Właśnie skończył mi się szampon do włosów, miałam już o nim wcześniej napisać, ale nie było kiedy.


Nivea Szampon prostujący włosy Straight&Gloss


Od producenta: Poczuj piękno Twoich włosów dzięki unikalnej formule, łączącej naturalne składniki i płynną keratynę, stanowiącą budulec włosa.


Sposób użycia: Nanieś szampon na wilgotne włosy, delikatnie wmasuj, a następnie spłucz. Dla optymalnych rezultatów używaj całej linii STRIGHT & GLOSS.


SKŁAD:



MOJA OPINIA:
Czytając wydaje się być idealny dla moich włosów. 

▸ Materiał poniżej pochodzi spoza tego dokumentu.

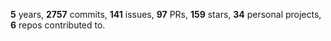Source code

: **5** years, **2757** commits, **141** issues, **97** PRs, **159** stars, **34** personal projects, **6** repos contributed to.
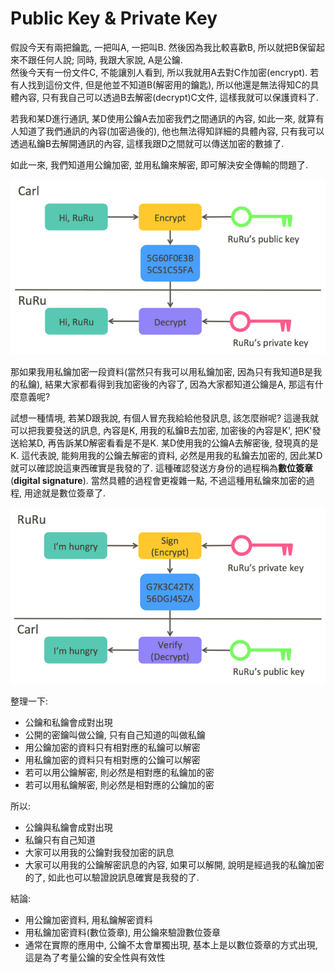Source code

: # Public Key & Private Key

假設今天有兩把鑰匙, 一把叫A, 一把叫B. 然後因為我比較喜歡B, 所以就把B保留起來不跟任何人說; 同時, 我跟大家說, A是公鑰.  
然後今天有一份文件C, 不能讓別人看到, 所以我就用A去對C作加密\(encrypt\). 若有人找到這份文件, 但是他並不知道B\(解密用的鑰匙\), 所以他還是無法得知C的具體內容, 只有我自己可以透過B去解密\(decrypt\)C文件, 這樣我就可以保護資料了.

若我和某D進行通訊, 某D使用公鑰A去加密我們之間通訊的內容, 如此一來, 就算有人知道了我們通訊的內容\(加密過後的\), 他也無法得知詳細的具體內容, 只有我可以透過私鑰B去解開通訊的內容, 這樣我跟D之間就可以傳送加密的數據了.

如此一來, 我們知道用公鑰加密, 並用私鑰來解密, 即可解決安全傳輸的問題了.

![](/assets/publickey_privatekey001.png)

那如果我用私鑰加密一段資料\(當然只有我可以用私鑰加密, 因為只有我知道B是我的私鑰\), 結果大家都看得到我加密後的內容了, 因為大家都知道公鑰是A, 那這有什麼意義呢?

試想一種情境, 若某D跟我說, 有個人冒充我給給他發訊息, 該怎麼辦呢? 這邊我就可以把我要發送的訊息, 內容是K, 用我的私鑰B去加密, 加密後的內容是K', 把K'發送給某D, 再告訴某D解密看看是不是K. 某D使用我的公鑰A去解密後, 發現真的是K. 這代表說, 能夠用我的公鑰去解密的資料, 必然是用我的私鑰去加密的, 因此某D就可以確認說這東西確實是我發的了. 這種確認發送方身份的過程稱為**數位簽章**\(**digital signature**\). 當然具體的過程會更複雜一點, 不過這種用私鑰來加密的過程, 用途就是數位簽章了.

![](/assets/digital_signature.png)

整理一下:

* 公鑰和私鑰會成對出現
* 公開的密鑰叫做公鑰, 只有自己知道的叫做私鑰
* 用公鑰加密的資料只有相對應的私鑰可以解密
* 用私鑰加密的資料只有相對應的公鑰可以解密
* 若可以用公鑰解密, 則必然是相對應的私鑰加的密
* 若可以用私鑰解密, 則必然是相對應的公鑰加的密

所以:

* 公鑰與私鑰會成對出現
* 私鑰只有自己知道
* 大家可以用我的公鑰對我發加密的訊息
* 大家可以用我的公鑰解密訊息的內容, 如果可以解開, 說明是經過我的私鑰加密的了, 如此也可以驗證說訊息確實是我發的了.

結論:

* 用公鑰加密資料, 用私鑰解密資料
* 用私鑰加密資料\(數位簽章\), 用公鑰來驗證數位簽章
* 通常在實際的應用中, 公鑰不太會單獨出現, 基本上是以數位簽章的方式出現, 這是為了考量公鑰的安全性與有效性




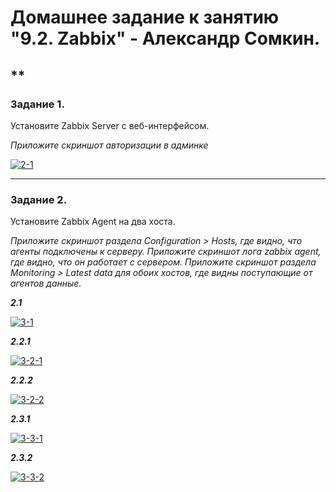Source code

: # Домашнее задание к занятию "9.2. Zabbix" - Александр Сомкин.

**
---

### Задание 1. 

Установите Zabbix Server с веб-интерфейсом.

*Приложите скриншот авторизации в админке*

<a href="https://ibb.co/xqFNy50"><img src="https://i.ibb.co/7tkqHy5/2-1.png" alt="2-1" border="0"></a>

---

### Задание 2. 

Установите Zabbix Agent на два хоста.

*Приложите скриншот раздела Configuration > Hosts, где видно, что агенты подключены к серверу.*
*Приложите скриншот лога zabbix agent, где видно, что он работает с сервером.*
*Приложите скриншот раздела Monitoring > Latest data для обоих хостов, где видны поступающие от агентов данные.*

***2.1*** 

<a href="https://ibb.co/BGzRDw8"><img src="https://i.ibb.co/42mxyJB/3-1.png" alt="3-1" border="0"></a>

***2.2.1***

<a href="https://ibb.co/dcNNRQF"><img src="https://i.ibb.co/KGttJ9d/3-2-1.png" alt="3-2-1" border="0"></a>

***2.2.2***

<a href="https://ibb.co/B2JhKsv"><img src="https://i.ibb.co/QvVWjmh/3-2-2.png" alt="3-2-2" border="0"></a>

***2.3.1***

<a href="https://ibb.co/ByJTw4C"><img src="https://i.ibb.co/c692xbr/3-3-1.png" alt="3-3-1" border="0"></a>

***2.3.2***

<a href="https://ibb.co/Y7D8Fgf"><img src="https://i.ibb.co/4ZsMnk4/3-3-2.png" alt="3-3-2" border="0"></a>



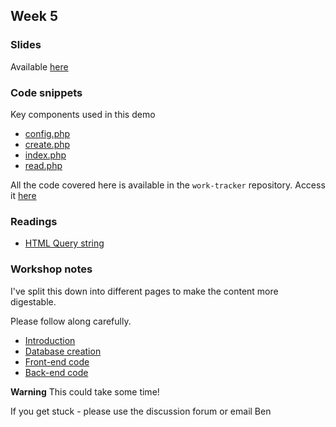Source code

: ## Week 5

### Slides

Available [here](4.1_slides.html)

### Code snippets

Key components used in this demo

*   [config.php](https://github.com/UC-Design/11058-back-end/blob/master/module-2/code/work-tracker/config.php)
*   [create.php](https://github.com/UC-Design/11058-back-end/blob/master/module-2/code/work-tracker/public/create.php)
*   [index.php](https://github.com/UC-Design/11058-back-end/blob/master/module-2/code/work-tracker/public/index.php)
*   [read.php](https://github.com/UC-Design/11058-back-end/blob/master/module-2/code/work-tracker/public/read.php)

All the code covered here is available in the `work-tracker` repository. Access it [here](https://github.com/UC-Design/11058-back-end/tree/master/module-2/code/work-tracker)

### Readings
*   [HTML Query string](https://en.wikipedia.org/wiki/Query_string)

### Workshop notes 

I've split this down into different pages to make the content more digestable. 

Please follow along carefully. 

*   [Introduction](5.1.md)
*   [Database creation](4.2.md)
*   [Front-end code](4.3.md)
*   [Back-end code](4.4.md)

**Warning** 
This could take some time!

If you get stuck - please use the discussion forum or email Ben







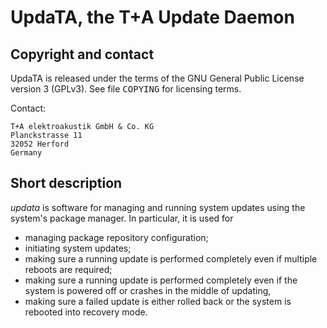 # UpdaTA, the T+A Update Daemon

## Copyright and contact

UpdaTA is released under the terms of the GNU General Public License version 3
(GPLv3). See file <tt>COPYING</tt> for licensing terms.

Contact:

    T+A elektroakustik GmbH & Co. KG
    Planckstrasse 11
    32052 Herford
    Germany

## Short description

_updata_ is software for managing and running system updates using the system's
package manager. In particular, it is used for
- managing package repository configuration;
- initiating system updates;
- making sure a running update is performed completely even if multiple reboots
  are required;
- making sure a running update is performed completely even if the system is
  powered off or crashes in the middle of updating,
- making sure a failed update is either rolled back or the system is rebooted
  into recovery mode.
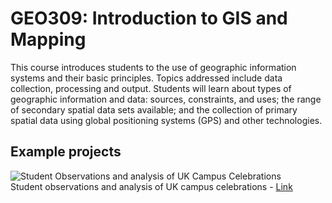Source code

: # GEO309: Introduction to GIS and Mapping

This course introduces students to the use of geographic information systems and their basic principles. Topics addressed include data collection, processing and output. Students will learn about types of geographic information and data: sources, constraints, and uses; the range of secondary spatial data sets available; and the collection of primary spatial data using global positioning systems (GPS) and other technologies.

## Example projects

![Student Observations and analysis of UK Campus Celebrations](https://geography.as.uky.edu/sites/default/files/GEO309_PatternsOfCampusCelebrations_UK_NCAA_Basketball.jpg)    
Student observations and analysis of UK campus celebrations - [Link](https://geography.as.uky.edu/sites/default/files/GEO309_PatternsOfCampusCelebrations_UK_NCAA_Basketball.jpg)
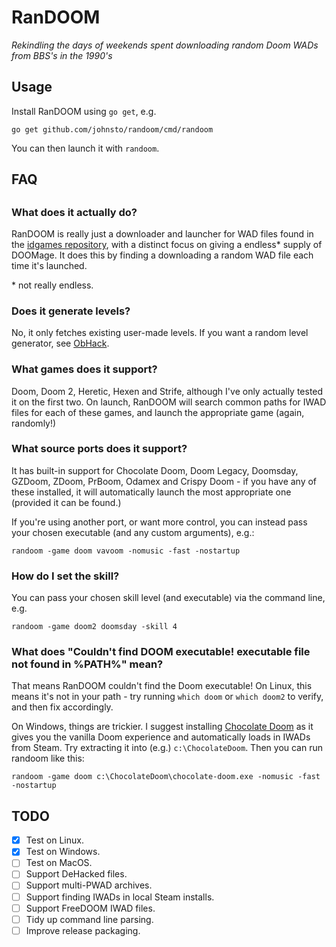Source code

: # RanDOOM

*Rekindling the days of weekends spent downloading random Doom WADs from BBS's in the 1990's*

## Usage

Install RanDOOM using `go get`, e.g.

    go get github.com/johnsto/randoom/cmd/randoom

You can then launch it with `randoom`.

## FAQ

## 

### What does it actually do?

RanDOOM is really just a downloader and launcher for WAD files found in the [idgames repository](https://legacy.doomworld.com/idgames/), with a distinct focus on giving a endless\* supply of DOOMage. It does this by finding a downloading a random WAD file each time it's launched.

\* not really endless.

### Does it generate levels?

No, it only fetches existing user-made levels. If you want a random level generator, see [ObHack](http://www.samiam.org/ObHack/).

### What games does it support?

Doom, Doom 2, Heretic, Hexen and Strife, although I've only actually tested it on the first two. On launch, RanDOOM will search common paths for IWAD files for each of these games, and launch the appropriate game (again, randomly!)

### What source ports does it support?

It has built-in support for Chocolate Doom, Doom Legacy, Doomsday, GZDoom, ZDoom, PrBoom, Odamex and Crispy Doom - if you have any of these installed, it will automatically launch the most appropriate one (provided it can be found.)

If you're using another port, or want more control, you can instead pass your chosen executable (and any custom arguments), e.g.:

    randoom -game doom vavoom -nomusic -fast -nostartup

### How do I set the skill?

You can pass your chosen skill level (and executable) via the command line, e.g.

    randoom -game doom2 doomsday -skill 4
    
### What does "Couldn't find DOOM executable! executable file not found in %PATH%" mean?

That means RanDOOM couldn't find the Doom executable! On Linux, this means it's not in your path - try running `which doom` or `which doom2` to verify, and then fix accordingly.

On Windows, things are trickier. I suggest installing [Chocolate Doom](https://www.chocolate-doom.org) as it gives you the vanilla Doom experience and automatically loads in IWADs from Steam. Try extracting it into (e.g.) `c:\ChocolateDoom`. Then you can run randoom like this:

    randoom -game doom c:\ChocolateDoom\chocolate-doom.exe -nomusic -fast -nostartup

## TODO

- [x] Test on Linux.
- [x] Test on Windows.
- [ ] Test on MacOS.
- [ ] Support DeHacked files.
- [ ] Support multi-PWAD archives.
- [ ] Support finding IWADs in local Steam installs.
- [ ] Support FreeDOOM IWAD files.
- [ ] Tidy up command line parsing.
- [ ] Improve release packaging.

Opakowanie - moja wersja jest 400 ml, dostępna również 200 ml. Zamknięcie na "klik", butelka o smukłym kształcie, wygodna do trzymania w ręce, nie wyślizguje się.


Zapach trochę chemiczny, nieco słodki, ale nie drażniący nosa, szybko się ulatnia.
Kolor perłowy.
Konsystencja dość gęsta, trochę lejąca, ale nie uciekająca z dłoni.


Jak wiecie, bądź nie - moje włosy lubią się puszyć i to bardzo! Do tego są nieco falowane. Czy producent spełnił co obiecał? W moim przypadku prawie wszystko się sprawdziło. Włosy były wygładzone i nie puszyły się, dobrze oczyszczone i miękkie w dotyku.
Natomiast jakiejś szczególnej pielęgnacji i błyszczenia nie zauważyłam.
Ogólnie mówiąc szampon mnie zadowolił, zrobił co miał zrobić i do tego był wydajny, gdyż za każdym razem używałam go stosując 1 mycie a nie 2 jak w większości szamponów! Dobrze zmywał oleje, choć jak nałożyłam więcej oleju, musiałam myc głowę podwójnie. Nie przetłuszczał - mogłam myć włosy co 3-4 dni. Nie podrażnił. 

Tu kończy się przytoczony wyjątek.